EXERCISE MATERIALS below:
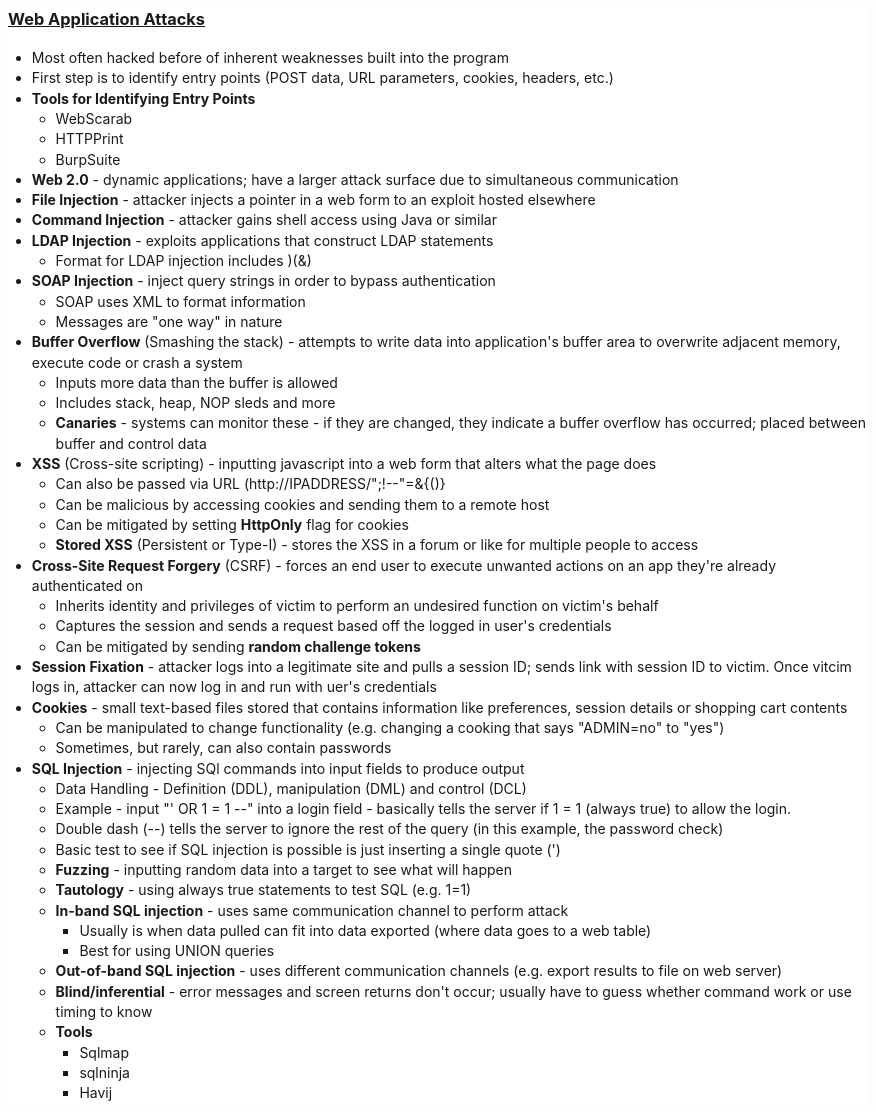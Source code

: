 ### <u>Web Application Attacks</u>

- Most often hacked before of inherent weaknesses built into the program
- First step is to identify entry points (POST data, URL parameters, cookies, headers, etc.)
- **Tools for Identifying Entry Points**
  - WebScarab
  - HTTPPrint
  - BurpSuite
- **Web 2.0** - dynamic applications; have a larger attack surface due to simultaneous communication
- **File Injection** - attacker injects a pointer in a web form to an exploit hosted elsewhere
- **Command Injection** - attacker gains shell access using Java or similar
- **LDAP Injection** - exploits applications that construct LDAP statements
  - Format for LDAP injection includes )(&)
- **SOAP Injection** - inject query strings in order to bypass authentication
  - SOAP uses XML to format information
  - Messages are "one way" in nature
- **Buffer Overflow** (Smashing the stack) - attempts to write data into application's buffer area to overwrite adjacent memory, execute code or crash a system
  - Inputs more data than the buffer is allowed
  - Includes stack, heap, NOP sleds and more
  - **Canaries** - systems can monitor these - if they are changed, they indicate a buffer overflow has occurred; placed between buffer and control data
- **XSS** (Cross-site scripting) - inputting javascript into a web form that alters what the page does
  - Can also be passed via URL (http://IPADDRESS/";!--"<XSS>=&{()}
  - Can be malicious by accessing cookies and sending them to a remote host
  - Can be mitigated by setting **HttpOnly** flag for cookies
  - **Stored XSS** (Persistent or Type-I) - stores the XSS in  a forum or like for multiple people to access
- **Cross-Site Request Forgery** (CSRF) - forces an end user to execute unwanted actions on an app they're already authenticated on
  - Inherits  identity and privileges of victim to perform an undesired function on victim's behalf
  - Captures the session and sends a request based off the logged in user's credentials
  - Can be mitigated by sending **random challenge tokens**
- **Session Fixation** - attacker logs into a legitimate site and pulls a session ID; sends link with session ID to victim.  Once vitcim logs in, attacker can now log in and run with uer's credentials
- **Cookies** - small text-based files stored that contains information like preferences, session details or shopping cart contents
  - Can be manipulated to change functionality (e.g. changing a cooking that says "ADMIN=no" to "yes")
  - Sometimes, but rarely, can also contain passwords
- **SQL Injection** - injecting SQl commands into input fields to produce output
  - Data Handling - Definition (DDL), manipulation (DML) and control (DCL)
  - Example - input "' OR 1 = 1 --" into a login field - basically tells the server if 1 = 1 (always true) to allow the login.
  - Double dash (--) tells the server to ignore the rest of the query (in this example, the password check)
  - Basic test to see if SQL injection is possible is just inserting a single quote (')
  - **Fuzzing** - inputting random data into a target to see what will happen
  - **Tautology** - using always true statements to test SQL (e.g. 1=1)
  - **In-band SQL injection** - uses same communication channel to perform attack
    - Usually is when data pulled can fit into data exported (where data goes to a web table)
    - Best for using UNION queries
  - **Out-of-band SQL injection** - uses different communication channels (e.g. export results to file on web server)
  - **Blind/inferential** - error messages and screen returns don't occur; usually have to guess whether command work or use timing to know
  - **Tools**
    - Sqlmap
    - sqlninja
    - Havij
End of EXERCISE MATERIALS.
EXERCISE MATERIALS below:
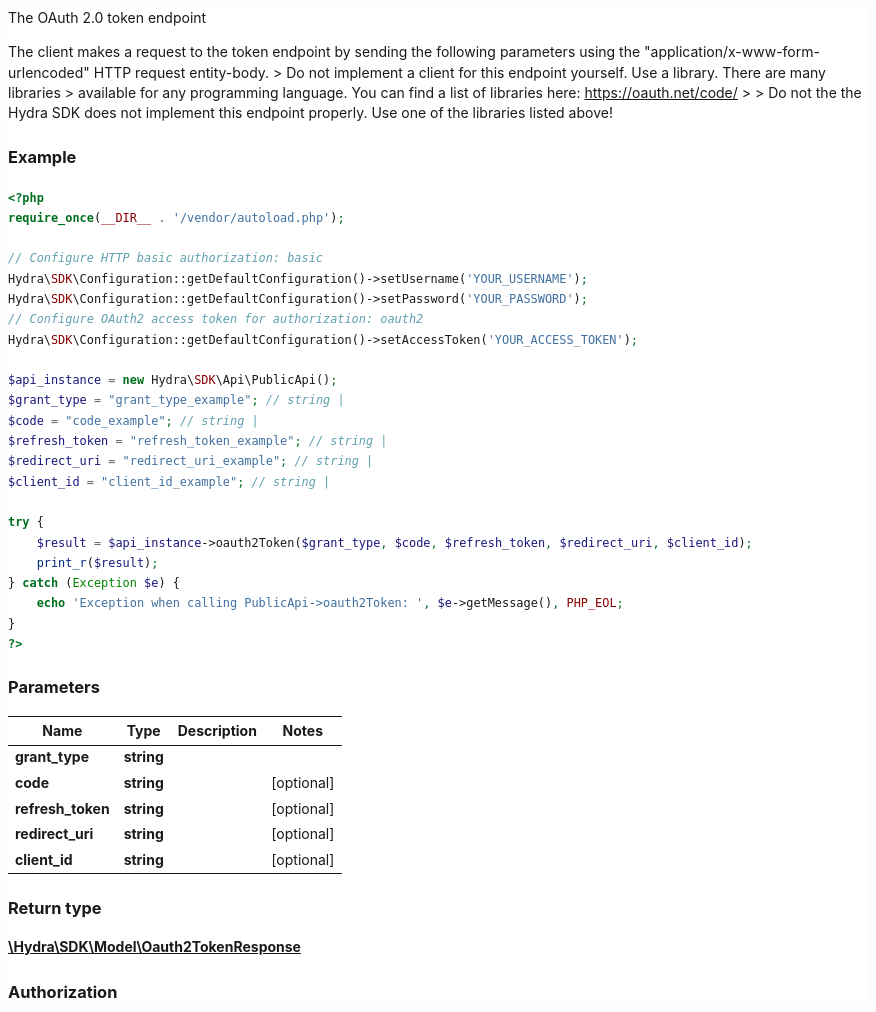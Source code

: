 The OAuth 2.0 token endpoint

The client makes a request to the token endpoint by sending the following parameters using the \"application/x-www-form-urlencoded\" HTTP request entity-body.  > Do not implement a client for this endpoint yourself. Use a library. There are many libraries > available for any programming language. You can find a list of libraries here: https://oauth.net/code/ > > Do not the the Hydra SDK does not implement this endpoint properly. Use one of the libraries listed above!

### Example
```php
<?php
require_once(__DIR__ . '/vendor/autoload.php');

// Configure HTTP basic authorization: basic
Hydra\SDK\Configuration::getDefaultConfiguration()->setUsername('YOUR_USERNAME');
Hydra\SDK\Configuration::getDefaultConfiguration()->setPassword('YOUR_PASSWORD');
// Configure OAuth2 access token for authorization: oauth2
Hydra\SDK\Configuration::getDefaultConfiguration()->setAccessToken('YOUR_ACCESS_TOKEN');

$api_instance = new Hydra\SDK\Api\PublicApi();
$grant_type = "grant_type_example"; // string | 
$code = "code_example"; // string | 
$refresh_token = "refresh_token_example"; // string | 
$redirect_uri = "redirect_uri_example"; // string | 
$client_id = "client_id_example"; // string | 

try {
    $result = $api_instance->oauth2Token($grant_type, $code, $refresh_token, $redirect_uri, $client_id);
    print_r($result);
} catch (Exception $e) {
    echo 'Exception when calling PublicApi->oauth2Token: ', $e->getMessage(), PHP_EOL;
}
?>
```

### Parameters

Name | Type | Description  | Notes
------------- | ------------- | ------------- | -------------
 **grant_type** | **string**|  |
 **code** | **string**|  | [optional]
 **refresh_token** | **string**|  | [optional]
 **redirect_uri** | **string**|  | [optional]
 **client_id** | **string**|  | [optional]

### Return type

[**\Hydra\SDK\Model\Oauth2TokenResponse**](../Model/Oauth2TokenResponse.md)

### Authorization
End of EXERCISE MATERIALS.
EXERCISE MATERIALS below:
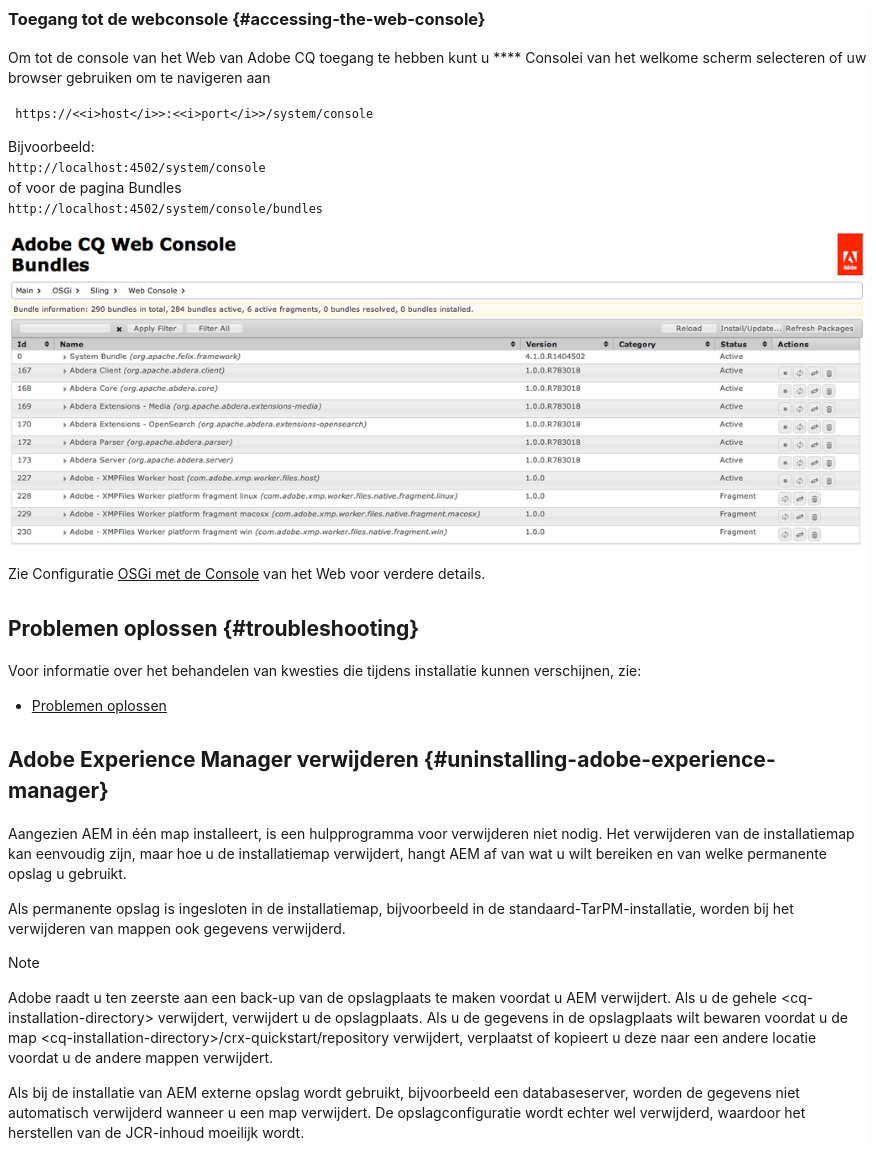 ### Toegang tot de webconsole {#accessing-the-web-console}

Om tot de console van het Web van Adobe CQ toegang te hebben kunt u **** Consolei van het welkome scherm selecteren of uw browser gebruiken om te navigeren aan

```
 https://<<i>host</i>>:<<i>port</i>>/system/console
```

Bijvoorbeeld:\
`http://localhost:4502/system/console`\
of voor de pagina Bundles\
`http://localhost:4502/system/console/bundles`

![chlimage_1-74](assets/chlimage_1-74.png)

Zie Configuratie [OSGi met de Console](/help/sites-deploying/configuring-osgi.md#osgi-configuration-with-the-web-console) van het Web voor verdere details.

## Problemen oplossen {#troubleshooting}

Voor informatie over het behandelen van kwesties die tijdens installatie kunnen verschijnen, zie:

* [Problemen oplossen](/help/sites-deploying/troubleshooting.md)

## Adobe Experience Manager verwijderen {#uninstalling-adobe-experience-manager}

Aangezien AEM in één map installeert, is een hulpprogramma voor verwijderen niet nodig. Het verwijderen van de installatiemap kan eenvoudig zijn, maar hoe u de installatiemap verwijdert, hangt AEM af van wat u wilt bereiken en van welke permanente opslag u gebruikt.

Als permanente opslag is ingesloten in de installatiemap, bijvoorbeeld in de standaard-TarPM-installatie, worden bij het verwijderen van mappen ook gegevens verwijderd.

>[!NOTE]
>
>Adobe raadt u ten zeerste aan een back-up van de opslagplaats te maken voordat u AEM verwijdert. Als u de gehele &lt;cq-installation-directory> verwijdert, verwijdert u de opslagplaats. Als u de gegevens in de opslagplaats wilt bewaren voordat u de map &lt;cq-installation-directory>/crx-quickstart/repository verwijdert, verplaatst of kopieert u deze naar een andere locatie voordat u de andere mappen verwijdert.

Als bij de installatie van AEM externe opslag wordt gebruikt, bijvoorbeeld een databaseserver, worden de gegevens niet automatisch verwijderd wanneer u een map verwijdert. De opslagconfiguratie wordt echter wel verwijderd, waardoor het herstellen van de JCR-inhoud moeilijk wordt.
End of EXERCISE MATERIALS.
PROBLEM TO WORK ON = Give the exact lines, and only those, from the line containing "- Can be mitigated by setting" through the line containing "- Data Handling" in the entries above.

YOUR SOLUTION =
  - Can be mitigated by setting **HttpOnly** flag for cookies
  - **Stored XSS** (Persistent or Type-I) - stores the XSS in  a forum or like for multiple people to access
- **Cross-Site Request Forgery** (CSRF) - forces an end user to execute unwanted actions on an app they're already authenticated on
  - Inherits  identity and privileges of victim to perform an undesired function on victim's behalf
  - Captures the session and sends a request based off the logged in user's credentials
  - Can be mitigated by sending **random challenge tokens**
- **Session Fixation** - attacker logs into a legitimate site and pulls a session ID; sends link with session ID to victim.  Once vitcim logs in, attacker can now log in and run with uer's credentials
- **Cookies** - small text-based files stored that contains information like preferences, session details or shopping cart contents
  - Can be manipulated to change functionality (e.g. changing a cooking that says "ADMIN=no" to "yes")
  - Sometimes, but rarely, can also contain passwords
- **SQL Injection** - injecting SQl commands into input fields to produce output
  - Data Handling - Definition (DDL), manipulation (DML) and control (DCL)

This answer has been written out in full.